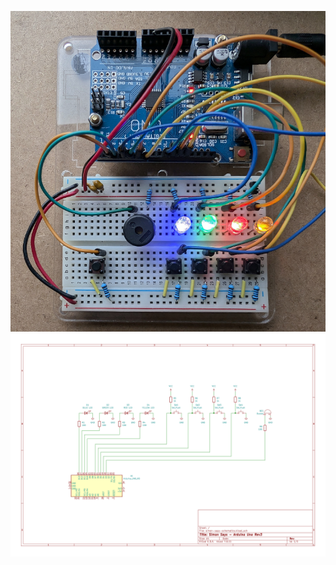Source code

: ![Photo of project on a breadboard](/simon-says-schematics/simon-says-arduino.jpg)
![Schematics](/simon-says-schematics/simon-says-schematics.svg)

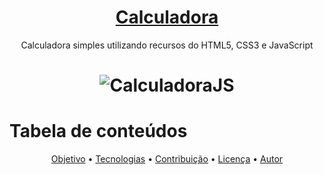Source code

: <h1 align="center">
    <a href="#">Calculadora</a>
</h1>
<p align="center">Calculadora simples utilizando recursos do HTML5, CSS3 e JavaScript</p>

<h1 align="center">
  <img alt="CalculadoraJS" title="CalculadoraJS" src=".app.jpg" />
</h1>

Tabela de conteúdos
=================
<p align="center">
 <a href="#objetivo">Objetivo</a> •
 <a href="#tecnologias">Tecnologias</a> • 
 <a href="#contribuicao">Contribuição</a> • 
 <a href="#licenc-a">Licença</a> • 
 <a href="#autor">Autor</a>
</p>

# # #

Prompt
Since the pictures are not wanted, set down only the rest of each record, exactly as above.

Response area
Source code

: ![Photo of project on a breadboard](/simon-says-schematics/simon-says-arduino.jpg)
![Schematics](/simon-says-schematics/simon-says-schematics.svg)

Source code

: <h1 align="center">
    <a href="#">Calculadora</a>
</h1>
<p align="center">Calculadora simples utilizando recursos do HTML5, CSS3 e JavaScript</p>

<h1 align="center">
  <img alt="CalculadoraJS" title="CalculadoraJS" src=".app.jpg" />
</h1>

Tabela de conteúdos
=================
<p align="center">
 <a href="#objetivo">Objetivo</a> •
 <a href="#tecnologias">Tecnologias</a> • 
 <a href="#contribuicao">Contribuição</a> • 
 <a href="#licenc-a">Licença</a> • 
 <a href="#autor">Autor</a>
</p>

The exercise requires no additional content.